Het vonnis in reconventie ligt slechts voor wat betreft de vordering van [geïntimeerde 1] aan het hof voor. Om die reden kan het hof het in reconventie gewezen vonnis niet vernietigen, maar slechts aanvullen. De vordering van [geïntimeerde 1] slaagt en die vordering zal het hof dus toewijzen. Het hof zal de gemeente veroordelen in de proceskosten van [geïntimeerde 1] in voorwaardelijke reconventie.
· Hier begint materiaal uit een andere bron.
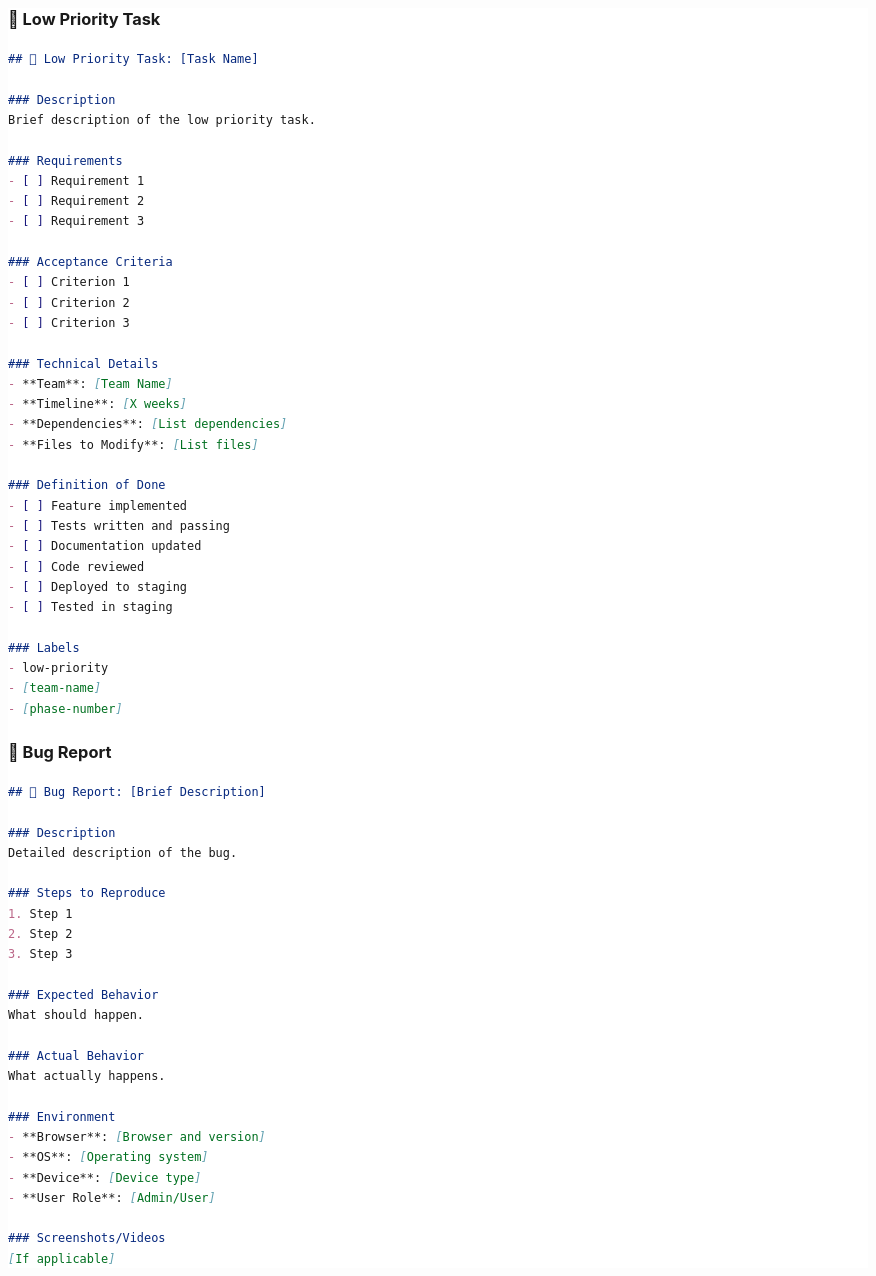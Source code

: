 ### 🔵 Low Priority Task
```markdown
## 🔵 Low Priority Task: [Task Name]

### Description
Brief description of the low priority task.

### Requirements
- [ ] Requirement 1
- [ ] Requirement 2
- [ ] Requirement 3

### Acceptance Criteria
- [ ] Criterion 1
- [ ] Criterion 2
- [ ] Criterion 3

### Technical Details
- **Team**: [Team Name]
- **Timeline**: [X weeks]
- **Dependencies**: [List dependencies]
- **Files to Modify**: [List files]

### Definition of Done
- [ ] Feature implemented
- [ ] Tests written and passing
- [ ] Documentation updated
- [ ] Code reviewed
- [ ] Deployed to staging
- [ ] Tested in staging

### Labels
- low-priority
- [team-name]
- [phase-number]
```

### 🐛 Bug Report
```markdown
## 🐛 Bug Report: [Brief Description]

### Description
Detailed description of the bug.

### Steps to Reproduce
1. Step 1
2. Step 2
3. Step 3

### Expected Behavior
What should happen.

### Actual Behavior
What actually happens.

### Environment
- **Browser**: [Browser and version]
- **OS**: [Operating system]
- **Device**: [Device type]
- **User Role**: [Admin/User]

### Screenshots/Videos
[If applicable]
```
Hoewel de gemeente terecht in hoger beroep is gekomen leidt dat niet tot toewijzing van haar vorderingen. Om die reden zal het hof de proceskosten in hoger beroep compenseren.

4.De uitspraak

Het hof:
vernietigt het bestreden vonnis voor zover in conventie gewezen uitsluitend voor zover het betreft de proceskostenveroordeling en in zoverre opnieuw rechtdoende:
compenseert de proceskosten tussen partijen aldus dat iedere partij de eigen kosten draagt;
veroordeelt [geintimeerden] om de proceskosten (indien die inmiddels door de gemeente aan hen zijn voldaan) aan de gemeente terug te betalen, vermeerderd met de wettelijke rente vanaf de dag van betaling tot de dag van terugbetaling en verklaart deze veroordeling uitvoerbaar bij voorraad,
en voorts rechtdoende in aanvulling op het bestreden vonnis in reconventie:
verklaart voor recht dat [geïntimeerde 1] ( [geïntimeerde 1] ) de huurovereenkomst van de gemeente met [de vader van geintimeerden] (vader) zal voortzetten;
veroordeelt de gemeente in de proceskosten van [geïntimeerde 1] ( [geïntimeerde 1] ) (in eerste aanleg) en begroot die kosten op € 250,- aan salaris gemachtigde en verklaart die proceskostenveroordeling uitvoerbaar bij voorraad;
en voorts rechtdoende in hoger beroep:
compenseert de proceskosten van het hoger beroep in die zin dat iedere partij de eigen kosten draagt;
wijst hetgeen in hoger beroep meer of anders is gevorderd af.
Dit arrest is gewezen door mrs. M. van Ham, R.J.M. Cremers en J.K. Six-Hummel en is in het openbaar uitgesproken door de rolraadsheer op 10 maart 2020.